YOUR OBJECTIVE: These records need to be repeated exactly, every one of them.

SUPPLIED RECORDS:
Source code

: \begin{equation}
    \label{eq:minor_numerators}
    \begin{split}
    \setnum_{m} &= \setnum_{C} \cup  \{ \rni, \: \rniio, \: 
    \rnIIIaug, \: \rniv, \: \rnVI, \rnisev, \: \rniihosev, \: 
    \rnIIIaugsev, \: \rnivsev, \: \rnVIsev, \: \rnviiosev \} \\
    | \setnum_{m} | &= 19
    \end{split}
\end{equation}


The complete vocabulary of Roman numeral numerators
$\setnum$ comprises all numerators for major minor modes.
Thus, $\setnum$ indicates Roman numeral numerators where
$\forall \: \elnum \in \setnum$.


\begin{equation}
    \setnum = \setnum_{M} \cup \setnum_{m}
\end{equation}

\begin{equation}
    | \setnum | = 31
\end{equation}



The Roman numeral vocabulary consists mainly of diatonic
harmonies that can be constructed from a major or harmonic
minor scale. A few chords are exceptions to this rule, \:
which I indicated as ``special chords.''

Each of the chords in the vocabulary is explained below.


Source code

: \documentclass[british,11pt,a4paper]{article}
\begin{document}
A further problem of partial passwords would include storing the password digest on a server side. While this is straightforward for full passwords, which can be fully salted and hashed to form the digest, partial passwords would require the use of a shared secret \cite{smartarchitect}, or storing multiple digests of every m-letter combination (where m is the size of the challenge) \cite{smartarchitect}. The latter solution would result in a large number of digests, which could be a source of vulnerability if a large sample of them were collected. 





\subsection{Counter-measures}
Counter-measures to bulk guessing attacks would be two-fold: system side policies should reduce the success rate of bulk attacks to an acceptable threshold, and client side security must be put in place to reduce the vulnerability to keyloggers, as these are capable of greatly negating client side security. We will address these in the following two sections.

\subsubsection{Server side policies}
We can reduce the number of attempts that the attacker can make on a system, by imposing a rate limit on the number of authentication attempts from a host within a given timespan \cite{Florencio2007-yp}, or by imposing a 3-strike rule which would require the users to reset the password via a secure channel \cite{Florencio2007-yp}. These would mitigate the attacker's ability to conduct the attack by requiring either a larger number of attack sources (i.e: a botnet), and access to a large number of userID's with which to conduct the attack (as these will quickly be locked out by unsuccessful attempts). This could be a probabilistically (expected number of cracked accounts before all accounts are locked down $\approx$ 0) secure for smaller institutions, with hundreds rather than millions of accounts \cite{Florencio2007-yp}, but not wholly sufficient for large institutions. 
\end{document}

SOLUTION TO THE EXERCISE:
Source code

: \begin{equation}
    \label{eq:minor_numerators}
    \begin{split}
    \setnum_{m} &= \setnum_{C} \cup  \{ \rni, \: \rniio, \: 
    \rnIIIaug, \: \rniv, \: \rnVI, \rnisev, \: \rniihosev, \: 
    \rnIIIaugsev, \: \rnivsev, \: \rnVIsev, \: \rnviiosev \} \\
    | \setnum_{m} | &= 19
    \end{split}
\end{equation}


The complete vocabulary of Roman numeral numerators
$\setnum$ comprises all numerators for major minor modes.
Thus, $\setnum$ indicates Roman numeral numerators where
$\forall \: \elnum \in \setnum$.


\begin{equation}
    \setnum = \setnum_{M} \cup \setnum_{m}
\end{equation}

\begin{equation}
    | \setnum | = 31
\end{equation}



The Roman numeral vocabulary consists mainly of diatonic
harmonies that can be constructed from a major or harmonic
minor scale. A few chords are exceptions to this rule, \:
which I indicated as ``special chords.''

Each of the chords in the vocabulary is explained below.


Source code

: \documentclass[british,11pt,a4paper]{article}
\begin{document}
A further problem of partial passwords would include storing the password digest on a server side. While this is straightforward for full passwords, which can be fully salted and hashed to form the digest, partial passwords would require the use of a shared secret \cite{smartarchitect}, or storing multiple digests of every m-letter combination (where m is the size of the challenge) \cite{smartarchitect}. The latter solution would result in a large number of digests, which could be a source of vulnerability if a large sample of them were collected. 





\subsection{Counter-measures}
Counter-measures to bulk guessing attacks would be two-fold: system side policies should reduce the success rate of bulk attacks to an acceptable threshold, and client side security must be put in place to reduce the vulnerability to keyloggers, as these are capable of greatly negating client side security. We will address these in the following two sections.

\subsubsection{Server side policies}
We can reduce the number of attempts that the attacker can make on a system, by imposing a rate limit on the number of authentication attempts from a host within a given timespan \cite{Florencio2007-yp}, or by imposing a 3-strike rule which would require the users to reset the password via a secure channel \cite{Florencio2007-yp}. These would mitigate the attacker's ability to conduct the attack by requiring either a larger number of attack sources (i.e: a botnet), and access to a large number of userID's with which to conduct the attack (as these will quickly be locked out by unsuccessful attempts). This could be a probabilistically (expected number of cracked accounts before all accounts are locked down $\approx$ 0) secure for smaller institutions, with hundreds rather than millions of accounts \cite{Florencio2007-yp}, but not wholly sufficient for large institutions. 
\end{document}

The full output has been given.